Exercise: Every line from the opening of the records to the line with "(within 0.5 Angstrom)." should be restated exactly, with both ends included and the pictures left out.
◆ ◆ ◆
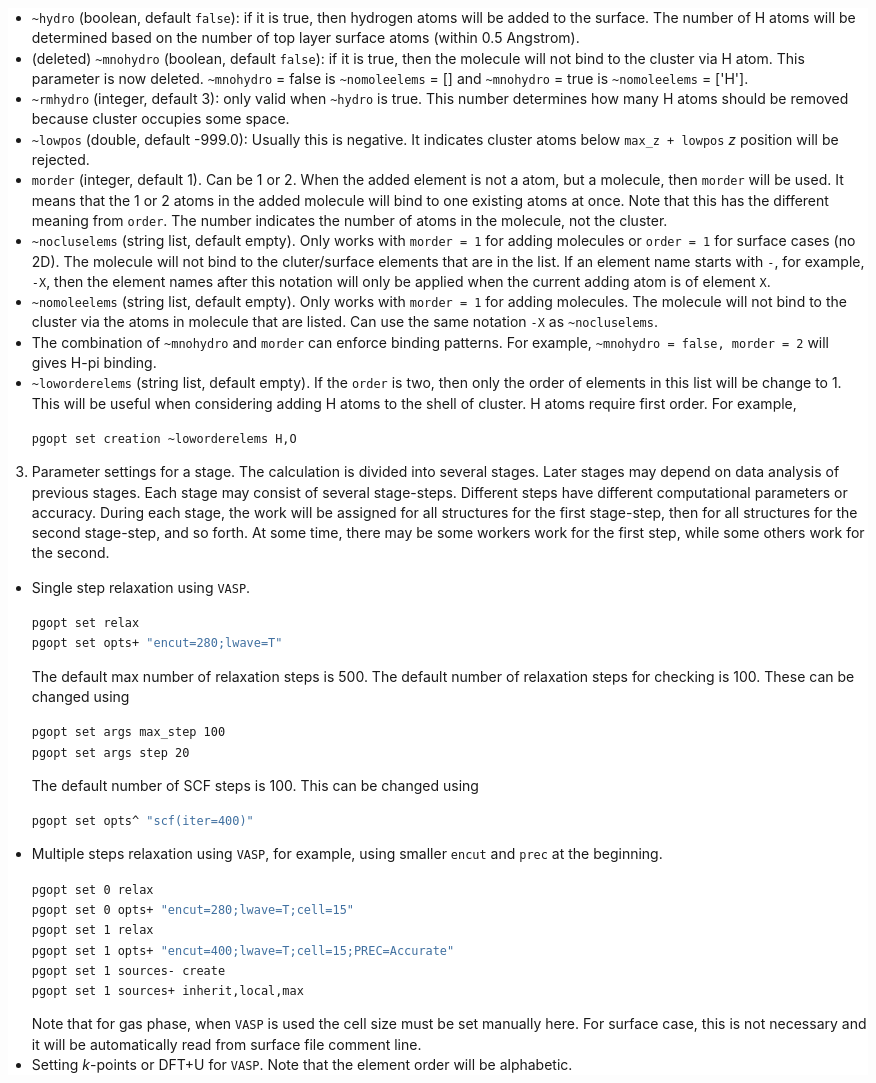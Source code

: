   - `~hydro` (boolean, default `false`): if it is true, then hydrogen atoms will be added to the surface. The number of H atoms will be determined based on the number of top layer surface atoms (within 0.5 Angstrom).
  - (deleted) `~mnohydro` (boolean, default `false`): if it is true, then the molecule will not bind to the cluster via H atom. This parameter is now deleted. `~mnohydro` = false is `~nomoleelems` = [] and `~mnohydro` = true is `~nomoleelems` = ['H'].
  - `~rmhydro` (integer, default 3): only valid when `~hydro` is true. This number determines how many H atoms should be removed because cluster occupies some space.
  - `~lowpos` (double, default -999.0): Usually this is negative. It indicates cluster atoms below `max_z + lowpos`  $z$ position will be rejected.
  - `morder` (integer, default 1). Can be 1 or 2. When the added element is not a atom, but a molecule, then `morder` will be used. It means that the 1 or 2 atoms in the added molecule will bind to one existing atoms at once. Note that this has the different meaning from `order`. The number indicates the number of atoms in the molecule, not the cluster.
  - `~nocluselems` (string list, default empty). Only works with `morder = 1` for adding molecules or `order = 1` for surface cases (no 2D). The molecule will not bind to the cluter/surface elements that are in the list. If an element name starts with `-`, for example, `-X`, then the element names after this notation will only be applied when the current adding atom is of element `X`.
  - `~nomoleelems` (string list, default empty). Only works with `morder = 1` for adding molecules. The molecule will not bind to the cluster via the atoms in molecule that are listed. Can use the same notation `-X` as `~nocluselems`.
  - The combination of `~mnohydro` and `morder` can enforce binding patterns. For example, `~mnohydro = false, morder = 2` will gives H-pi binding.
  - `~loworderelems` (string list, default empty). If the `order` is two, then only the order of elements in this list will be change to 1. This will be useful when considering adding H atoms to the shell of cluster. H atoms require first order. For example, 
    ```bash
    pgopt set creation ~loworderelems H,O
    ```

3. Parameter settings for a stage. The calculation is divided into several stages. Later stages may depend on data analysis of previous stages. Each stage may consist of several stage-steps. Different steps have different computational parameters or accuracy. During each stage, the work will be assigned for all structures for the first stage-step, then for all structures for the second stage-step, and so forth. At some time, there may be some workers work for the first step, while some others work for the second.
  - Single step relaxation using `VASP`.
    ```bash
    pgopt set relax
    pgopt set opts+ "encut=280;lwave=T"
    ```
    The default max number of relaxation steps is 500. The default number of relaxation steps for checking is 100. These can be changed using
    ```bash
    pgopt set args max_step 100
    pgopt set args step 20
    ```
    The default number of SCF steps is 100. This can be changed using
    ```bash
    pgopt set opts^ "scf(iter=400)"
    ```
  - Multiple steps relaxation using `VASP`, for example, using smaller `encut` and `prec` at the beginning.
    ```bash
    pgopt set 0 relax
    pgopt set 0 opts+ "encut=280;lwave=T;cell=15"
    pgopt set 1 relax
    pgopt set 1 opts+ "encut=400;lwave=T;cell=15;PREC=Accurate"
    pgopt set 1 sources- create
    pgopt set 1 sources+ inherit,local,max
    ```
    Note that for gas phase, when `VASP` is used the cell size must be set manually here. For surface case, this is not necessary and it will be automatically read from surface file comment line.
  - Setting $k$-points or DFT+U for `VASP`. Note that the element order will be alphabetic.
◆ ◆ ◆
Answer for the task:
Source code

:   - `~hydro` (boolean, default `false`): if it is true, then hydrogen atoms will be added to the surface. The number of H atoms will be determined based on the number of top layer surface atoms (within 0.5 Angstrom).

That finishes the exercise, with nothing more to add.